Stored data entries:

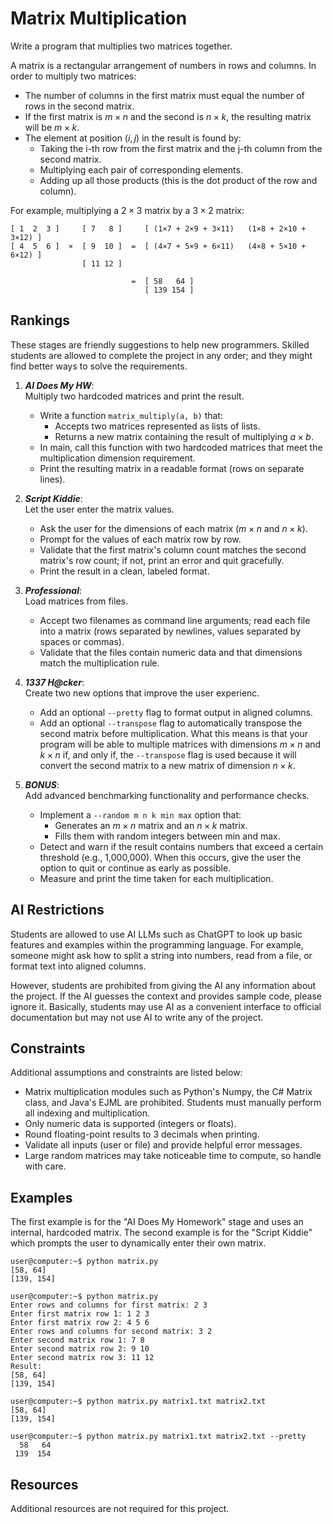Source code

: # Matrix Multiplication #
Write a program that multiplies two matrices together.

A matrix is a rectangular arrangement of numbers in rows and columns. In order to multiply two matrices:
- The number of columns in the first matrix must equal the number of rows in the second matrix.
- If the first matrix is $m \times n$ and the second is $n \times k$, the resulting matrix will be $m \times k$.
- The element at position $(i,j)$ in the result is found by:
  - Taking the i-th row from the first matrix and the j-th column from the second matrix.
  - Multiplying each pair of corresponding elements.
  - Adding up all those products (this is the dot product of the row and column).

For example, multiplying a $2 \times 3$ matrix by a $3 \times 2$ matrix:
```
[ 1  2  3 ]     [ 7   8 ]     [ (1×7 + 2×9 + 3×11)   (1×8 + 2×10 + 3×12) ]
[ 4  5  6 ]  ×  [ 9  10 ]  =  [ (4×7 + 5×9 + 6×11)   (4×8 + 5×10 + 6×12) ]
                [ 11 12 ]

                           =  [ 58   64 ]
                              [ 139 154 ]
```

## Rankings ##
These stages are friendly suggestions to help new programmers. Skilled students are allowed to complete the project in any order; and they might find better ways to solve the requirements.
1. ***AI Does My HW***:  
   Multiply two hardcoded matrices and print the result.
   - Write a function `matrix_multiply(a, b)` that:
     - Accepts two matrices represented as lists of lists.
     - Returns a new matrix containing the result of multiplying $a \times b$.
   - In main, call this function with two hardcoded matrices that meet the multiplication dimension requirement.
   - Print the resulting matrix in a readable format (rows on separate lines).

2. ***Script Kiddie***:  
   Let the user enter the matrix values.
   - Ask the user for the dimensions of each matrix ($m \times n$ and $n \times k$).
   - Prompt for the values of each matrix row by row.
   - Validate that the first matrix's column count matches the second matrix's row count; if not, print an error and quit gracefully.
   - Print the result in a clean, labeled format.

3. ***Professional***:  
   Load matrices from files.
   - Accept two filenames as command line arguments; read each file into a matrix (rows separated by newlines, values separated by spaces or commas).
   - Validate that the files contain numeric data and that dimensions match the multiplication rule.

4. ***1337 H@cker***:  
   Create two new options that improve the user experienc.
   - Add an optional `--pretty` flag to format output in aligned columns.
   - Add an optional `--transpose` flag to automatically transpose the second matrix before multiplication. What this means is that your program will be able to multiple matrices with dimensions $m \times n$ and $k \times n$ if, and only if, the `--transpose` flag is used because it will convert the second matrix to a new matrix of dimension $n \times k$.

5. ***BONUS***:  
   Add advanced benchmarking functionality and performance checks.
   - Implement a `--random m n k min max` option that:
     - Generates an $m \times n$ matrix and an $n \times k$ matrix.
     - Fills them with random integers between min and max.
   - Detect and warn if the result contains numbers that exceed a certain threshold (e.g., 1,000,000). When this occurs, give the user the option to quit or continue as early as possible.
   - Measure and print the time taken for each multiplication.

## AI Restrictions ##
Students are allowed to use AI LLMs such as ChatGPT to look up basic features and examples within the programming language. For example, someone might ask how to split a string into numbers, read from a file, or format text into aligned columns.

However, students are prohibited from giving the AI any information about the project. If the AI guesses the context and provides sample code, please ignore it. Basically, students may use AI as a convenient interface to official documentation but may not use AI to write any of the project.

## Constraints ##
Additional assumptions and constraints are listed below:
- Matrix multiplication modules such as Python's Numpy, the C# Matrix class, and Java's EJML are prohibited. Students must manually perform all indexing and multiplication. 
- Only numeric data is supported (integers or floats).
- Round floating-point results to 3 decimals when printing.
- Validate all inputs (user or file) and provide helpful error messages.
- Large random matrices may take noticeable time to compute, so handle with care.

## Examples ##
The first example is for the "AI Does My Homework" stage and uses an internal, hardcoded matrix. The second example is for the "Script Kiddie" which prompts the user to dynamically enter their own matrix.
```
user@computer:~$ python matrix.py
[58, 64]
[139, 154]

user@computer:~$ python matrix.py
Enter rows and columns for first matrix: 2 3
Enter first matrix row 1: 1 2 3
Enter first matrix row 2: 4 5 6
Enter rows and columns for second matrix: 3 2
Enter second matrix row 1: 7 8
Enter second matrix row 2: 9 10
Enter second matrix row 3: 11 12
Result:
[58, 64]
[139, 154]

user@computer:~$ python matrix.py matrix1.txt matrix2.txt
[58, 64]
[139, 154]

user@computer:~$ python matrix.py matrix1.txt matrix2.txt --pretty
  58   64
 139  154
```

## Resources ##
Additional resources are not required for this project.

- [REQUIRED WORK]:
Above are the records; print exactly the lines from the line with "Write a program" to the line with "- The number", including both, and nothing else.

- [RESULT]:
Write a program that multiplies two matrices together.

A matrix is a rectangular arrangement of numbers in rows and columns. In order to multiply two matrices:
- The number of columns in the first matrix must equal the number of rows in the second matrix.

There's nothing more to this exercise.